I've repeatedly mentioned that the main advantage of G–tests over chi-square tests is "additivity," and it's finally time to illustrate this. In our example, the \(G\)-value for the test of independence was \(6.750\), with \(5\) degrees of freedom, and the \(G\)-value for the goodness-of-fit test for the pooled data was \(25.067\), with \(1\) degree of freedom. Adding those together gives \(G=31.817\) with \(6\) degrees of freedom, which is exactly the same as the total of the \(6\) individual goodness-of-fit tests. Isn't that amazing? So you can partition the total deviation from the null hypothesis into the portion due to deviation of the pooled data from the null hypothesis of a \(1:1\) ratio, and the portion due to variation among the replicates. It's just an interesting little note for this design, but additivity becomes more important for more elaborate experimental designs.
Chi-square values are not additive. If you do the above analysis with chi-square tests, the test of independence gives a chi-square value of \(6.749\) and the goodness-of-fit test of the pooled data gives a chi-square value of \(25.067\), which adds up to \(31.816\).
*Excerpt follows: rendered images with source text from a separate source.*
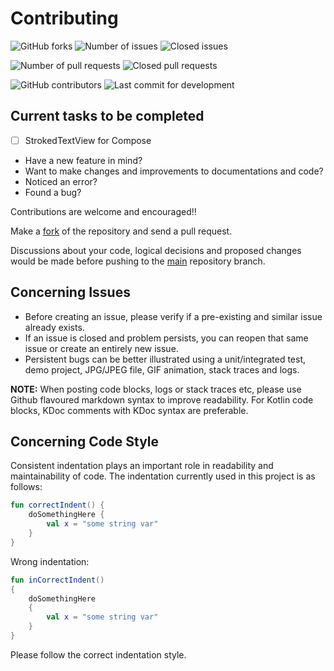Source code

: Contributing
============

<img alt="GitHub forks" src="https://img.shields.io/github/forks/IODevBlue/StrokedTextView?label=Forks&color=2CCCE4&style=for-the-badge&labelColor=0109B6"> <img alt="Number of issues" src="https://img.shields.io/github/issues-raw/IODevBlue/StrokedTextView?color=2CCCE4&style=for-the-badge&labelColor=0109B6"> <img alt="Closed issues" src="https://img.shields.io/github/issues-closed-raw/IODevBlue/StrokedTextView?color=2CCCE4&style=for-the-badge&labelColor=0109B6">

<img alt="Number of pull requests" src="https://img.shields.io/github/issues-pr-raw/IODevBlue/StrokedTextView?color=2CCCE4&style=for-the-badge&labelColor=0109B6"> <img alt="Closed pull requests" src="https://img.shields.io/github/issues-pr-closed-raw/IODevBlue/StrokedTextView?color=2CCCE4&style=for-the-badge&labelColor=0109B6">

<img alt="GitHub contributors" src="https://img.shields.io/github/contributors/IODevBlue/StrokedTextView?color=2CCCE4&style=for-the-badge&labelColor=0109B6">

<img alt="Last commit for development" src="https://img.shields.io/github/last-commit/IODevBlue/StrokedTextView/development?color=2CCCE4&style=for-the-badge&labelColor=0109B6">

Current tasks to be completed
-----------------------------
- [ ] StrokedTextView for Compose

- Have a new feature in mind?
- Want to make changes and improvements to documentations and code?
- Noticed an error?
- Found a bug?

Contributions are welcome and encouraged!!

Make a [fork](https://github.com/IODevBlue/StrokedTextView/fork) of the repository and send a pull request.

Discussions about your code, logical decisions and proposed changes would be made before pushing to the [main](https://github.com/IODevBlue/StrokedTextView/tree/main) repository branch.

Concerning Issues
-----------------
- Before creating an issue, please verify if a pre-existing and similar issue already exists. 
- If an issue is closed and problem persists, you can reopen that same issue or create an entirely new issue.
- Persistent bugs can be better illustrated using a unit/integrated test, demo project, JPG/JPEG file, GIF animation, stack traces and logs.

**NOTE:** When posting code blocks, logs or stack traces etc, please use Github flavoured markdown syntax to improve readability.
For Kotlin code blocks, KDoc comments with KDoc syntax are preferable.

Concerning Code Style
---------------------
Consistent indentation plays an important role in readability and maintainability of code. 
The indentation currently used in this project is as follows:
```KOTLIN
fun correctIndent() {
	doSomethingHere {
		val x = "some string var"
	}
}
```
Wrong indentation:
```KOTLIN
fun inCorrectIndent() 
{
	doSomethingHere 
	{
		val x = "some string var"
	}
}
```
Please follow the correct indentation style.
The 6 individual goodness-of-fit tests give chi-square values that add up to \(31.684\), which is close to \(31.816\) but not exactly the same.
Similar tests
If the numbers are small, you may want to use exact tests instead of G–tests. You'll lose the additivity and the ability to test the total fit, but the other results may be more accurate. First, do an exact test of goodness-of-fit for each replicate. Next, do Fisher's exact test of independence to compare the proportions in the different replicates. If Fisher's test is not significant, pool the data and do an exact test of goodness-of-fit on the pooled data.
Note that I'm not saying how small your numbers should be to make you uncomfortable using G–tests. If some of your numbers are less than \(10\) or so, you should probably consider using exact tests, while if all of your numbers are in the \(10s\) or \(100s\), you're probably okay using G–tests. In part this will depend on how important it is to test the total \(G\)-value.
If you have repeated tests of independence, instead of repeated tests of goodness-of-fit, you should use the Cochran-Mantel-Haenszel test.